* To do *
When a line of the entries contains "first", please list that line.

[Excerpts from a dataset]
──────────

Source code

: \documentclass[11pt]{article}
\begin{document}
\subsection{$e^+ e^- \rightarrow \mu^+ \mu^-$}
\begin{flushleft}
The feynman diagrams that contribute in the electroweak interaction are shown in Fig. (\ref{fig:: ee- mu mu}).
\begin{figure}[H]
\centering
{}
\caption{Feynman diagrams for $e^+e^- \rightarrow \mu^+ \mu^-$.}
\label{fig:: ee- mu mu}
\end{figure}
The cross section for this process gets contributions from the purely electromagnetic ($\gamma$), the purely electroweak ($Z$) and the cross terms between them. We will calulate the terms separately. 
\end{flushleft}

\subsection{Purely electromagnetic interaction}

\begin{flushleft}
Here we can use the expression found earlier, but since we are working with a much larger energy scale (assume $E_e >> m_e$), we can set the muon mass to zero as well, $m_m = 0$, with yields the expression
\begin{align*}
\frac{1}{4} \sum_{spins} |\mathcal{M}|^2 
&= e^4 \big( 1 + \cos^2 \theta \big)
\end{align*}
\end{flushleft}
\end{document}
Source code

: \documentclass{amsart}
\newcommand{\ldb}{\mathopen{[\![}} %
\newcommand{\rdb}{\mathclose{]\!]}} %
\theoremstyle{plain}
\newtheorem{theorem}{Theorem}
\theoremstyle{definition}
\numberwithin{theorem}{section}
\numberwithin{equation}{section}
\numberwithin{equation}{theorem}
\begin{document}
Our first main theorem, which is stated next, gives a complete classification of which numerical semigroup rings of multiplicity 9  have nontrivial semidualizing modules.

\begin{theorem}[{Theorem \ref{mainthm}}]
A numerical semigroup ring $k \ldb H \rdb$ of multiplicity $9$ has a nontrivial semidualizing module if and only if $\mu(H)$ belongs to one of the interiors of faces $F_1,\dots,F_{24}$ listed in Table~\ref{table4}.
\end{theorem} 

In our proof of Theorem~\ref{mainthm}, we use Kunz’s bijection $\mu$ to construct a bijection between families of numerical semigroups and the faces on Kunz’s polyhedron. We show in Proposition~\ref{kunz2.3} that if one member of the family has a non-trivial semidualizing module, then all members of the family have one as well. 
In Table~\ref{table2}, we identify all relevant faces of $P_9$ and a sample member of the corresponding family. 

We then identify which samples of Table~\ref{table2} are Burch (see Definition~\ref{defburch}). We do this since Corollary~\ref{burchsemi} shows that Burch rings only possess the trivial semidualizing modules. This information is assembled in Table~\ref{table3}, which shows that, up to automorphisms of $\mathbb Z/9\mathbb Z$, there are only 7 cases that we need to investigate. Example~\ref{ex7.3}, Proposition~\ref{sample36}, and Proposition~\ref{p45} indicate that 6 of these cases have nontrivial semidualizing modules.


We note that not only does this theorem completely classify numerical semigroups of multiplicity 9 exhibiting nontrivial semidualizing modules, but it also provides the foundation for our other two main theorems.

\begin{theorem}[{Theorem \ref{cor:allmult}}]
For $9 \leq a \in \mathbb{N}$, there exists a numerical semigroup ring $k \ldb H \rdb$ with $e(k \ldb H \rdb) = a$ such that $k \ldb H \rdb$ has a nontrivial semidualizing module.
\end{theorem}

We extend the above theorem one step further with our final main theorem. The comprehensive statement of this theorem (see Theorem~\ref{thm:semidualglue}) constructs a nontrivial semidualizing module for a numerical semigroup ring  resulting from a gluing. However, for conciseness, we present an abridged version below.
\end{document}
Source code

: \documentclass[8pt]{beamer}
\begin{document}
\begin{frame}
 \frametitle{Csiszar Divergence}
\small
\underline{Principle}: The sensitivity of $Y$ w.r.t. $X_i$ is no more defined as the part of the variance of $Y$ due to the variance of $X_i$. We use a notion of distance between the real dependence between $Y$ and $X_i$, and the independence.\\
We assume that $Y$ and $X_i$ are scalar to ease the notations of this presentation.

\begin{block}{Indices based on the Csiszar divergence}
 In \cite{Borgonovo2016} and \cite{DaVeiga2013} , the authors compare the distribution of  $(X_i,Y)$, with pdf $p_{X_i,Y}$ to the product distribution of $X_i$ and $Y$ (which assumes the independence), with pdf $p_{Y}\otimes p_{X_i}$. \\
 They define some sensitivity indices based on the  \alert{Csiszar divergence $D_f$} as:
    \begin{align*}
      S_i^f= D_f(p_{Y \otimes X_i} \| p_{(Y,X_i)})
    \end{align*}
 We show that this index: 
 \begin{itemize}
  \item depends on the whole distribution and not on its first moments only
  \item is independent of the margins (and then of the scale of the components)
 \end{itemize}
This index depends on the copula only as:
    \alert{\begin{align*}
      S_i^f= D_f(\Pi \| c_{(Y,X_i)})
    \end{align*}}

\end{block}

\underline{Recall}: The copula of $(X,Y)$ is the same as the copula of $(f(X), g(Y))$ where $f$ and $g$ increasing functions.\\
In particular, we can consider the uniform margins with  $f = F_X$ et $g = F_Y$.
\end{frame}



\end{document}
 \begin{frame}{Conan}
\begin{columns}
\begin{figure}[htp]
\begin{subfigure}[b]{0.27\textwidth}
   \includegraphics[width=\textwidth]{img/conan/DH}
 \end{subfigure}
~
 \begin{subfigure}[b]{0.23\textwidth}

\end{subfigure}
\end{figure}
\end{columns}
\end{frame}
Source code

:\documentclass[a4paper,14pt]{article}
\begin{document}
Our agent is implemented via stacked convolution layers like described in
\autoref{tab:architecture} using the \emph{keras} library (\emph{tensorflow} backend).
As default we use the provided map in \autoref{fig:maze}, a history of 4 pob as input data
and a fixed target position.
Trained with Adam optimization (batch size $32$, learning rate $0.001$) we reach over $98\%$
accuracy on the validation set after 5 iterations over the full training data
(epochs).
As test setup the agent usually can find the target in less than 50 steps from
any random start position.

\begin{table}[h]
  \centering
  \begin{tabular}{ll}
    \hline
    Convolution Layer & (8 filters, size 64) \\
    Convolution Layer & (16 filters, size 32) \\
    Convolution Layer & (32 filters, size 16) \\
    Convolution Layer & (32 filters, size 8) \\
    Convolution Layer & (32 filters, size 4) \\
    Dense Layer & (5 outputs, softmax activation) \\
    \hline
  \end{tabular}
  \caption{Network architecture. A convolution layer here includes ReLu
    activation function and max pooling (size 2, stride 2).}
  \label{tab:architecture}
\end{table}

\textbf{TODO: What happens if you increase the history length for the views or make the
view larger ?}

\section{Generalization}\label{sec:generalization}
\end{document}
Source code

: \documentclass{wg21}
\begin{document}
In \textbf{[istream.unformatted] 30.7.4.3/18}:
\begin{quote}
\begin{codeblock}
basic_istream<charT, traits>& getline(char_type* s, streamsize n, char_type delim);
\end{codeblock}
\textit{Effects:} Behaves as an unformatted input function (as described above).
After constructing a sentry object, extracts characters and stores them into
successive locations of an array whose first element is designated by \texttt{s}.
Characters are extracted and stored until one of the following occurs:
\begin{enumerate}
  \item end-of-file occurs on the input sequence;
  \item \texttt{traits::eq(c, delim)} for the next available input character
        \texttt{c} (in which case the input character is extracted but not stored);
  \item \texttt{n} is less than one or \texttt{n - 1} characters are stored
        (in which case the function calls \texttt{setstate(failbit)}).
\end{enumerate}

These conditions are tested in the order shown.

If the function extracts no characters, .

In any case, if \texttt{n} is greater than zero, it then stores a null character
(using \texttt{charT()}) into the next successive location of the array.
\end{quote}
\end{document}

──────────

* Output *
Our first main theorem, which is stated next, gives a complete classification of which numerical semigroup rings of multiplicity 9  have nontrivial semidualizing modules.
  \item depends on the whole distribution and not on its first moments only
successive locations of an array whose first element is designated by \texttt{s}.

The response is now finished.